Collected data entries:
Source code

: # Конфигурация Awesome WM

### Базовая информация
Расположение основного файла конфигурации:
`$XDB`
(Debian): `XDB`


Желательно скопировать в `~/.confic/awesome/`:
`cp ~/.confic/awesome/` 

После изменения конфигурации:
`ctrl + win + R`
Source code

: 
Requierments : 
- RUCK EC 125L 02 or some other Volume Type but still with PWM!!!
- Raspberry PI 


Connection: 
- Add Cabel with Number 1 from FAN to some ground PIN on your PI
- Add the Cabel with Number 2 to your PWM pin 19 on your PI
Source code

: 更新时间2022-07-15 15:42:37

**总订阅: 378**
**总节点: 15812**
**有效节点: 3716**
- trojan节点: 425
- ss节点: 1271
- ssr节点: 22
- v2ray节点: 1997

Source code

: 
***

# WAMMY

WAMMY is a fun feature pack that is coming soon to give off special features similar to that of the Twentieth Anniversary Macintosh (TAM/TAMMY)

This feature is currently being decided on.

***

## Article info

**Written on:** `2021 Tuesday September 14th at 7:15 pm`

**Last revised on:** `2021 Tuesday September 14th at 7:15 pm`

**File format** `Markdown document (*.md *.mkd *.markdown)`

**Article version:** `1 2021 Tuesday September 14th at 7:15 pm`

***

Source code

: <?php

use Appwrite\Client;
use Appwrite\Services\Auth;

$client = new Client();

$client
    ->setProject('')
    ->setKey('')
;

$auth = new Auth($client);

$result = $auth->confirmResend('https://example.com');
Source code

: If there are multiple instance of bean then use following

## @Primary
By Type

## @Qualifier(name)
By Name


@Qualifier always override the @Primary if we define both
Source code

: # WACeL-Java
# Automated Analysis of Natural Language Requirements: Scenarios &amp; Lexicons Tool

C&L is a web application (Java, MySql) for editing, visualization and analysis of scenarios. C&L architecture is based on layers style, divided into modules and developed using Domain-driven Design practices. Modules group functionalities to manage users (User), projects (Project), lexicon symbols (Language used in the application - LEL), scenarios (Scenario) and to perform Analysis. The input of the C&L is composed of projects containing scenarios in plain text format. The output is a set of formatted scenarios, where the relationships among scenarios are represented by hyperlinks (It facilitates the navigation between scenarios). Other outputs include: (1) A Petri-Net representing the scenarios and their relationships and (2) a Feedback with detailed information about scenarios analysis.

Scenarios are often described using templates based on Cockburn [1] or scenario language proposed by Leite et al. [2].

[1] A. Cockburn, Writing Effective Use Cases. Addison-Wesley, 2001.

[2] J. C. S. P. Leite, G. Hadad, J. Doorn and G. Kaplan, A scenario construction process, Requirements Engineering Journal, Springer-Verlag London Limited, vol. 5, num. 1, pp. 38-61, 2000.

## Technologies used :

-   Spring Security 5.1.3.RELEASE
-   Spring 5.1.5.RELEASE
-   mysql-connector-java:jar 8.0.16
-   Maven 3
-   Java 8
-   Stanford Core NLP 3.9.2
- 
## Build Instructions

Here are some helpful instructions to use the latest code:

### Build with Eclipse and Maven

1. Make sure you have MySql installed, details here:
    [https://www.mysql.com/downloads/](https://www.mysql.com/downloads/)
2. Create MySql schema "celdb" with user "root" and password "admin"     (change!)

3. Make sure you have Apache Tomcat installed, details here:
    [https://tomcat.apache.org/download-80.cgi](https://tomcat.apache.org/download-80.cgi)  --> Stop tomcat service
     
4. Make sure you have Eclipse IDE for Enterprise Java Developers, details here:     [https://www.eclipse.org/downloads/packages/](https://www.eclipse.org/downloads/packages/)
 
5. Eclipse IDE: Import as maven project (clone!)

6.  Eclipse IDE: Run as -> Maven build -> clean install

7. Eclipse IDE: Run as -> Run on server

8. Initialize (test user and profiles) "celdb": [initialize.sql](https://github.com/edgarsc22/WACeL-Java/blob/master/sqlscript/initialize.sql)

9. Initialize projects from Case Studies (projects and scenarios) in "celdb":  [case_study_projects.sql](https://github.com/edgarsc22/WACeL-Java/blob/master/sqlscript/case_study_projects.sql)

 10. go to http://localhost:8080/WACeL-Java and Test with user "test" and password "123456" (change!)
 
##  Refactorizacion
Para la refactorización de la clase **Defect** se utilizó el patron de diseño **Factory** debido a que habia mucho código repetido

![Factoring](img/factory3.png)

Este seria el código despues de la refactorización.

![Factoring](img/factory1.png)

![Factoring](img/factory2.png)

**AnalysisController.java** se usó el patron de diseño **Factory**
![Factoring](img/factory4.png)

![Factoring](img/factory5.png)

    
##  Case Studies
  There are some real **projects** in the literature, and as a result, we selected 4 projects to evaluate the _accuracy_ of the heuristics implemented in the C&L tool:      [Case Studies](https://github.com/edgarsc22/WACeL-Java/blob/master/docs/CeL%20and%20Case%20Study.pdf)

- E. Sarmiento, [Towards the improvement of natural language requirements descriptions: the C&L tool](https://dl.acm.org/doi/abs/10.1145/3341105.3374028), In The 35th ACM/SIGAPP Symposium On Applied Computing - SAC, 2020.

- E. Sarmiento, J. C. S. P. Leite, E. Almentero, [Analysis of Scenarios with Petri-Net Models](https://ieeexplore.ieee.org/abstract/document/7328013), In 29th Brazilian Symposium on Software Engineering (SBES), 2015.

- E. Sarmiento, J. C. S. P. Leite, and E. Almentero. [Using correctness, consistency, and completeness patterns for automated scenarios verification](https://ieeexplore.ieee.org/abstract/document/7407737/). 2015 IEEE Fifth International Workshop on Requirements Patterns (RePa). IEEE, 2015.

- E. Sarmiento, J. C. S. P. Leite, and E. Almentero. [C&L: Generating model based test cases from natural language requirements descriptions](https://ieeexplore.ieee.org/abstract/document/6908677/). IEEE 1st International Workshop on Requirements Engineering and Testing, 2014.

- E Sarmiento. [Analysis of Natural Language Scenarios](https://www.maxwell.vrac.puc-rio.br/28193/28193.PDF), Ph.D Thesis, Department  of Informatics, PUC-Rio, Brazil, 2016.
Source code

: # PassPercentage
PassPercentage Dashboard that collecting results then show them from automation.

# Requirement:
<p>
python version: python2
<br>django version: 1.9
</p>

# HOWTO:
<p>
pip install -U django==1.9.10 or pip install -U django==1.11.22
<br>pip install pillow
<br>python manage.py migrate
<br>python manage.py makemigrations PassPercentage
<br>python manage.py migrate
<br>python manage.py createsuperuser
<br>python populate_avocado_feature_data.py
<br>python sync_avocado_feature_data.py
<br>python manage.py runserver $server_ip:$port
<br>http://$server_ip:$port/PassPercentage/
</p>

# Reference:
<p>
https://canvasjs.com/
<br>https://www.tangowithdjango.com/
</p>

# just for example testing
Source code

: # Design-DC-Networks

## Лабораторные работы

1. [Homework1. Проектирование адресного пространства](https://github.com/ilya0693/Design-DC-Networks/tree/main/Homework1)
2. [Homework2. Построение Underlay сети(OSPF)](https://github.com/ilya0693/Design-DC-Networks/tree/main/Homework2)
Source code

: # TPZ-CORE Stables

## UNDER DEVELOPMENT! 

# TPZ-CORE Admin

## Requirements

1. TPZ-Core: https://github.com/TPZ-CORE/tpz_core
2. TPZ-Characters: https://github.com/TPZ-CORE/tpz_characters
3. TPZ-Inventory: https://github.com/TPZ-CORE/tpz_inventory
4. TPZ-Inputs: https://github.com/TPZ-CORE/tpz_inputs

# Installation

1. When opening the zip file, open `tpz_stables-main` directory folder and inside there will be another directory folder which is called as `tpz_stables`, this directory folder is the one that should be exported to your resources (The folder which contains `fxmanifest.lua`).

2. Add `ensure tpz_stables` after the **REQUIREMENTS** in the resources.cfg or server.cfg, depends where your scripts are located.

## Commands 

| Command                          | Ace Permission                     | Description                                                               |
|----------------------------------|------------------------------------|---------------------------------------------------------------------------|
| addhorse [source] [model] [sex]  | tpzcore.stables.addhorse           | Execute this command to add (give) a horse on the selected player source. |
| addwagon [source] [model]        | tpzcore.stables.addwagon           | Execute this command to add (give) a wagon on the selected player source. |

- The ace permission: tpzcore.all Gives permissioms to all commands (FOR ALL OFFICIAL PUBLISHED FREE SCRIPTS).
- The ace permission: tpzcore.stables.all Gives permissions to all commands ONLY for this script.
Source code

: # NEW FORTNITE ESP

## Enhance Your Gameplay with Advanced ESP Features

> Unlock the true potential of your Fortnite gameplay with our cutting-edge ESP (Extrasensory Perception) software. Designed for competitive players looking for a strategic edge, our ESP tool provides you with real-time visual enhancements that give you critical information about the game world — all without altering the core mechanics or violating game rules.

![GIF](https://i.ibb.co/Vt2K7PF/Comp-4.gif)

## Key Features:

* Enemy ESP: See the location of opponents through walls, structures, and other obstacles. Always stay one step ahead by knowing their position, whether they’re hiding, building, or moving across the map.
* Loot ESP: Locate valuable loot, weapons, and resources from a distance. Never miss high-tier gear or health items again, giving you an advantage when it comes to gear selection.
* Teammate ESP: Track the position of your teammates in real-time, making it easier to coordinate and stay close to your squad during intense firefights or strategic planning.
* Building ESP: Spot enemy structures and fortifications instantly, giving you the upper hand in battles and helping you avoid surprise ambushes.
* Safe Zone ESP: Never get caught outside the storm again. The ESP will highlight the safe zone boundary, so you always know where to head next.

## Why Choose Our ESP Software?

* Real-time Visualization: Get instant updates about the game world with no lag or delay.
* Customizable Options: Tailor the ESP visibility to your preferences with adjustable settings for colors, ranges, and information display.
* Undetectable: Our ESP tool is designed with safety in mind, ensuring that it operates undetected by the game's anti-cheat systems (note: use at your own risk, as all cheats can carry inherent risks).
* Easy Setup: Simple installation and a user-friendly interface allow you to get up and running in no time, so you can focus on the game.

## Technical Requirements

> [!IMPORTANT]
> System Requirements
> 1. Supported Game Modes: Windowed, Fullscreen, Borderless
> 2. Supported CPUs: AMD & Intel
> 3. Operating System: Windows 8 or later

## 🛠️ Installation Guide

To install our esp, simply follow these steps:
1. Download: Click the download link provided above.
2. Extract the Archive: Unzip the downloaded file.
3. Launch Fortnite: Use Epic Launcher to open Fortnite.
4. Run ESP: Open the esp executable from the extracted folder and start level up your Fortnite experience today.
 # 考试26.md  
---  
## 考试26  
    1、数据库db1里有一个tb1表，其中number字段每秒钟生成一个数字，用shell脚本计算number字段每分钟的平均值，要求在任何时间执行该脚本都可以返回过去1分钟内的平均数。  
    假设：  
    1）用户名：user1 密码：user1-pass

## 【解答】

## PROBLEM REQUIREMENTS:
Whichever lines of the records above hold the word "Factoring" should all be copied out.

## PROBLEM SOLUTION:
![Factoring](img/factory3.png)
![Factoring](img/factory1.png)
![Factoring](img/factory2.png)
![Factoring](img/factory4.png)
![Factoring](img/factory5.png)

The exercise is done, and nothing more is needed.